俯いていた顔をあげて、『でも』と、俺の顔をみて言う。

『ノルデン地区に入って行った所までは追っていけたんだけど、いり組んだ道に入っちゃって…、そこで見失っちゃった、ごめん』

『…ノルデン地区か。政界人や富豪が関わってるのかねぇ?』


ハイドランジアは時計塔を中心に、東はオステン、西はヴェステン、南はズューデン、北はノルデンの、4つの地区に区切られている。

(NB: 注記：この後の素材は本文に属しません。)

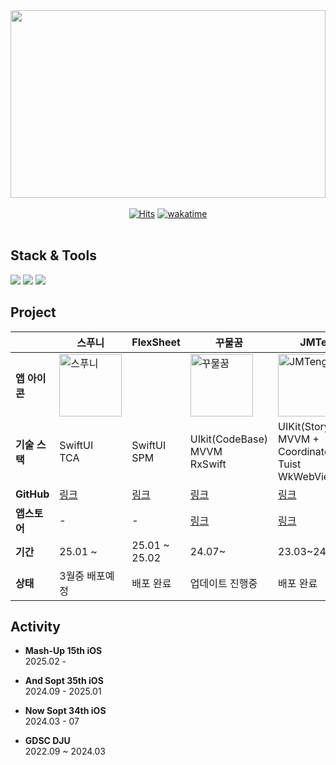 
<!--
**hooni0918/hooni0918** is a ✨ _special_ ✨ repository because its `README.md` (this file) appears on your GitHub profile.

- 🔭 I’m currently working on ..
- 🌱 I’m currently learning ...
- 👯 I’m looking to collaborate on ...
- 🤔 I’m looking for help with ...
- 💬 Ask me about ...
- 📫 How to reach me: ...
- 😄 Pronouns: ...
- ⚡ Fun fact: ...
-->
  <img src="https://render.gitanimals.org/farms/hooni0918" width="100%" height="300"/>
<!--<img width="1200" src="https://github.com/hooni0918/hooni0918/assets/109647045/24c2ae92-a64e-4a12-bfda-5bdd3457e4de">
-->
<div align="center">
  <br>
  <a href="https://hits.seeyoufarm.com"><img src="https://hits.seeyoufarm.com/api/count/incr/badge.svg?url=https%3A%2F%2Fgithub.com%2Fhooni0918%2Fhit-counter&count_bg=%2379C83D&title_bg=%23555555&icon=github.svg&icon_color=%23FFFFFF&title=visited&edge_flat=false" alt="Hits"></a>
  <a href="https://wakatime.com/@2d44752f-7ff7-4324-b37f-91b5c35a1c70"><img src="https://wakatime.com/badge/user/2d44752f-7ff7-4324-b37f-91b5c35a1c70.svg" alt="wakatime"></a>
  <br><br>
  <!--
  <img src="https://raw.githubusercontent.com/hooni0918/github-3d-contrib/main/profile-3d-contrib/profile-green.svg" width="59%" height="300">
  <a href="https://github.com/devxb/gitanimals">
  -->
  </a>
</div>


## Stack & Tools
<p>
<img src="https://img.shields.io/badge/Swift-F05138?&style=flat-square&logo=Swift&logoColor=white"/>
<img src="https://img.shields.io/badge/SwiftUI-2C68B5?&style=flat-square&logo=Swift&logoColor=white"/>
<img src="https://img.shields.io/badge/Xcode-147EFB?&style=flat-square&logo=Xcode&logoColor=white"/>

<!-- <p style="margin-right: 40;"> 
<img src="https://img.shields.io/badge/Git-F05032?&style=flat-square&logo=Git&logoColor=white"/>
<img src="https://img.shields.io/badge/GitHub-111111?&style=flat-square&logo=GitHub&logoColor=white"/>
<img src="https://img.shields.io/badge/CocoaPods-EE3322?&style=flat-square&logo=CocoaPods&logoColor=white"/> 
<img src="https://img.shields.io/badge/Postman-FF6C37?&style=flat-square&logo=Postman&logoColor=white"/>
<img src="https://img.shields.io/badge/Figma-ef8c7d?&style=flat-square&logo=Figma&logoColor=white"/>
<img src="https://img.shields.io/badge/jira-0052CC?&style=flat-square&logo=jira&logoColor=white"/>
<img src="https://img.shields.io/badge/slack-4A154B?&style=flat-square&logo=slack&logoColor=white"/>
<img src="https://img.shields.io/badge/notion-000000?&style=flat-square&logo=notion&logoColor=white"/>
-->

## Project
| | 스푸니 | FlexSheet | 꾸물꿈 | JMTeng |
|----------|------------|------------|--------|--------|
| **앱 아이콘** | <img width="100" src="https://github.com/user-attachments/assets/51af8ef2-ec8d-439a-9ac9-c6dff70e2eb0" alt="스푸니"> |  | <img width="100" src="https://github.com/user-attachments/assets/0c624c1f-ff00-4ede-88e6-91b6c8a40533" alt="꾸물꿈"> | <img width="100" src="https://github.com/hooni0918/hooni0918/assets/109647045/0b10a698-43db-4b9d-b83d-6ea986405ec4" alt="JMTeng"> |
| **기술 스택** | SwiftUI <br> TCA | SwiftUI <br> SPM | UIkit(CodeBase) <br> MVVM <br> RxSwift | UIKit(StoryBoard) <br> MVVM + Coordinator <br> Tuist <br> WkWebView |
| **GitHub** | [링크](https://github.com/hooni0918/Spoony) | [링크](https://github.com/hooni0918/FlexSheet) | [링크](https://github.com/hooni0918/KKUYOS) | [링크](https://github.com/team-JMT/JMT-iOS-repack) |
| **앱스토어** | - | - | [링크](https://apps.apple.com/kr/app/%EA%BE%B8%EB%AC%BC%EA%BF%88/id6535647152) | [링크](https://apps.apple.com/kr/app/jmteng-%EC%9A%B0%EB%A6%AC%EB%A7%8C%EC%9D%98-%EB%A7%9B%EC%A7%91%EB%A6%AC%EC%8A%A4%ED%8A%B8/id6478379579) |
| **기간** | 25.01 ~ | 25.01 ~ 25.02 | 24.07~ | 23.03~24.04 |
| **상태** | 3월중 배포예정 | 배포 완료 | 업데이트 진행중 | 배포 완료 |

## **Activity**
- **Mash-Up 15th iOS**  
  2025.02 -

- **And Sopt 35th iOS**  
  2024.09 - 2025.01

- **Now Sopt 34th iOS**  
  2024.03 - 07

- **GDSC DJU**  
  2022.09 ~ 2024.03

時計塔は中心街だけあって、医療施設や学校、金融機関、商店街がある。

海に面した西のヴェステン地区は漁業や貿易が盛んな地区だ。

山と森に近い東のオステン地区は、農業や林業、酪農が盛んだ。ハイドランジアの衣食住の生産の要とも言える。

南のヴェステン地区は、あらゆる製造業が集まっている。紡績、工業、造船然り。

そして、北のノルデン地区。

ハイドランジアの政治や経済の運営等、国を動かす機関が多く集まっている。

情報機関も入っているが、情報は武器であり、弱点でもあるということだな。よって、防衛や警備も厳重だ。

あとは、それぞれの地区の境目。車や蒸気機関車等、主要交通機関が整っており、ハイドランジアの防衛、警備施設がある。ハイドランジア郊外は、ポツポツと小さな村があるが、貧富の差はあれど、差別は然程ないと思う。


『どうするの、この子? 絶対面倒事だよ。狩っちゃう?』

ブリードさん、狩るって。

『狩るなよ! つーか、冥界案内人がんな事したら大罪だろうがっ!? 』

『冗談だよ~』

と、ヘラリと笑うブリードだが、その笑顔が胡散臭い。

死神の大鎌、ゆらゆら揺らすな。怖いわ!

『あー、こいつ、俺達の事見えているみたいだぞ』

話題を無理矢理変えて、赤ん坊を親指で指さす。

『……マジ?』

『マジだ。見てろ』

先程と同じように赤ん坊の目の前で手をゆっくり動かすと、やっぱり視線は指を追っている。


『うん、やっぱり狩ろう』

真顔のブリードに、俺は無言でデコピンをかます。

『いっ、たいなあ…。よっぽど魂との繋がりが強いんだね。全世はかなり霊力があったのかな』

『かもな。ほら、アップップ~!』

赤ん坊に顔を近づけて変顔すると、キャッキャッとご機嫌に笑う。

そして、おれは油断していた。

赤ん坊のちっこい手が、俺の顔をペチペチしてきたのを。

『おー。元気いいな~!』

瞬間、何かに引き摺られ閉じ込められる感覚。

『──っ!? ヘンリー!』

ブリードが、俺の手を掴もうとしたが空をつかんで終わった。

何故か、ブリードを見上げてる俺。

硬直するブリード。

お互いに見つめ合うこと、数秒。

「なんちゅかこれえーっ!!?」

『ヘンリー! 君、とり憑いちゃったねえぇっ!?』

お互いの声が重なった時、ハイドランジアの古城公園にいた地縛霊が一体消え、冥界は大混乱におちいった。
























状況整理編は説明表現が長くて申し訳ないです。話のキーポイントになるためないとストーリーが進まないという。地区の名前はドイツ語の東西南北です。ハイドランジアのイメージは日本でいうなら、明治大正時代の東京あたり。背景は中世ヨーロッパな感じです。